Thanks. I'm not able to read it all carefully at the moment, but I have a few comments, see below.
In the mean time, I've also tried to implement something similar for x86_64, see branch x86_64-gcm-aes. Unfortunately, I get no speedup, to the contrary, my stitched implementation seems considerably slower... But at least that helped me understand the higher-level issues better.
--- a/gcm-aes128.c +++ b/gcm-aes128.c @@ -63,14 +63,30 @@ void gcm_aes128_encrypt(struct gcm_aes128_ctx *ctx, size_t length, uint8_t *dst, const uint8_t *src) {
- GCM_ENCRYPT(ctx, aes128_encrypt, length, dst, src);
- size_t done = _gcm_aes_encrypt (&ctx->key, &ctx->gcm.x.b, &ctx->gcm.ctr.b,
_AES128_ROUNDS, &ctx->cipher.keys, length, dst, src);
I know I asked you to explode the context into many separate arguments to _gcm_aes_encrypt. I'm now backpedalling a bit on that. For one, it's not so nice to have so many arguments that they can't be passed in registers. Second, when running a fat build on a machine where the needed instructions are unavailable, it's a bit of a waste to have to spend lots of instructions on preparing those arguments for calling a nop function. So to reduce overhead, I'm now leaning towards an interface like
/* To reduce the number of arguments (e.g., maximum of 6 register arguments on x86_64), pass a pointer to gcm_key, which really is a pointer to the first member of the appropriate gcm_aes*_ctx struct. */ size_t _gcm_aes_encrypt (struct gcm_key *CTX, unsigned rounds, size_t size, uint8_t *dst, const uint8_t *src);
That's not so pretty, but I think that is workable and efficient, and since it is an internal function, the interface can be changed if this is implemented on other architectures and we find out that it needs some tweaks. See https://git.lysator.liu.se/nettle/nettle/-/blob/x86_64-gcm-aes/x86_64/aesni_... for the code I wrote to accept that ctx argument.

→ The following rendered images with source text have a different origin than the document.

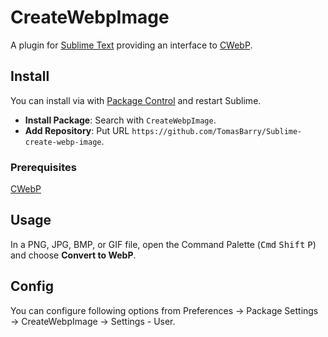 # CreateWebpImage

A plugin for [Sublime Text](https://www.sublimetext.com/) providing an interface to [CWebP](https://developers.google.com/speed/webp/docs/using).

## Install

You can install via with [Package Control](https://packagecontrol.io/) and restart Sublime.

- **Install Package**: Search with `CreateWebpImage`.
- **Add Repository**: Put URL `https://github.com/TomasBarry/Sublime-create-webp-image`.

### Prerequisites

[CWebP](https://developers.google.com/speed/webp/download)

## Usage

In a PNG, JPG, BMP, or GIF file, open the Command Palette (<kbd>Cmd</kbd> <kbd>Shift</kbd> <kbd>P</kbd>) and choose **Convert to WebP**.

## Config

You can configure following options from Preferences → Package Settings → CreateWebpImage → Settings - User.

It would also be nice to have a #define around the code calling _gcm_aes_encrypt, so that it is compiled only if (i) we have an non-trivial implementation of _gcm_aes_encrypt, or (ii) we're a fat build, which may select a non-trivial implementation of _gcm_aes_encrypt at run time.
- ctx->gcm.data_size += done;
- length -= done;
- if (length > 0) {
Not sure of the check for length > 0 is needed. It is fine to call gcm_encrypt/GCM_ENCRYPT with length 0. There will be some overhead for a call with length 0, though, which may be a more common case when _gcm_aes_encrypt is used?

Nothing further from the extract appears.